Auf der IETF kündigte sich bereits die erste substantielle Änderung an. TLS 1.3 soll die bislang eingesetzte Crypto-Technik von Google ersetzen. Googles eigene Verschlüsselung gehörte zu den Spezialitäten von Quic, da sie den Crypto-Handshake in den Verbindungsaufbau vorgezogen hat. Der schnelle Aufbau des Tunnels, bei dem schon im ersten Roundtrip Applikationsdaten mitgeschickt werden können, sorgt für die von Google, Akamai und anderen gewünschte Beschleunigung in der Startphase.
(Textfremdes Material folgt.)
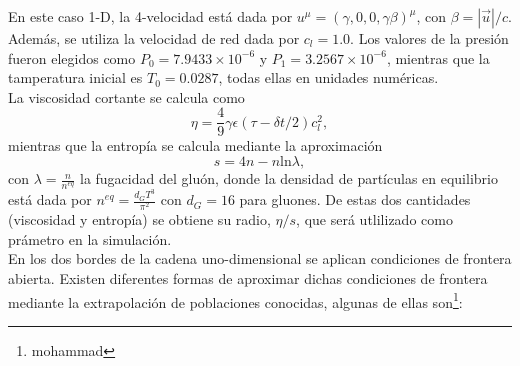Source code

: \documentclass{article}
\begin{document}
En este caso 1-D, la 4-velocidad está dada por $u^{\mu}= (\gamma, 0, 0, \gamma \beta)^{\mu}$, con $\beta = |\vec{u}|/c$. Además, se utiliza la velocidad de red dada por $c_l=1.0$. Los valores de la presión fueron elegidos como $P_0= 7.9433\times 10^{-6}$ y $P_1= 3.2567\times 10^{-6}$, mientras que la tamperatura inicial es $T_0= 0.0287$, todas ellas en unidades numéricas.\\

 La viscosidad cortante se calcula como 
 \begin{equation}
\eta = \frac{4}{9} \gamma \epsilon (\tau-\delta t /2) c_l^2,
 \end{equation}
 mientras que la entropía se calcula mediante la aproximación 
 \begin{equation}
     s= 4n - n\text{ln} \lambda,
 \end{equation}
 con $\lambda = \frac{n}{n^{eq}}$ la fugacidad del gluón, donde la densidad de partículas en equilibrio está dada por $n^{eq}= \frac{d_G T^3}{\pi^2}$ con $d_G=16$ para gluones. De estas dos cantidades (viscosidad y entropía) se obtiene su radio, $\eta/s$, que será utlilizado como prámetro en la simulación.\\
 
 En los dos bordes de la cadena uno-dimensional se aplican condiciones de frontera abierta. Existen diferentes formas de aproximar dichas condiciones de frontera mediante la extrapolación de poblaciones conocidas, algunas de ellas son\footnote{mohammad}:
 
\end{document}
Doch die Änderung ist logisch, denn der neue TLS-Standard war durch Quic inspiriert worden, unterstrich Martin Thomson von Mozilla. Thomson ist Koautor der in Berlin vorgelegten Quic-TLS Dokumente.

Laut Quic-Mitentwickler Jana Iyengar werden die Header voll authentifiziert – und damit besser gegen Spoofing geschützt – und zum großen Teil auch verschlüsselt. Gleichzeitig sei das Protokoll so modular aufgebaut, dass auch eine Weiterentwicklung im Kryptobereich aufgenommen werden könnte, also zum Beispiel ein kommendes TLS 1.4.

Viel Diskussion gab es zum Thema, wieviel Informationen der IP-Header für Mittelboxen zum Netzwerkmanagement oder für Firewalls enthalten soll. Falls die Quic-Pakete zu wenig Informationen über die beförderten Inhalte weitergeben, könnten sie von Mittelboxen und Firewalls blockiert werden. Für Anwendungen, die nicht auf TCP zurückschalten können, wäre das fatal. Doch viele Experten forderten, eher in Richtung Ende-zu-Ende zu entwickeln und kein Zugeständnis an die Mittelboxen zu machen. Eine Entscheidung werden erst weitere Treffen bringen. (dz)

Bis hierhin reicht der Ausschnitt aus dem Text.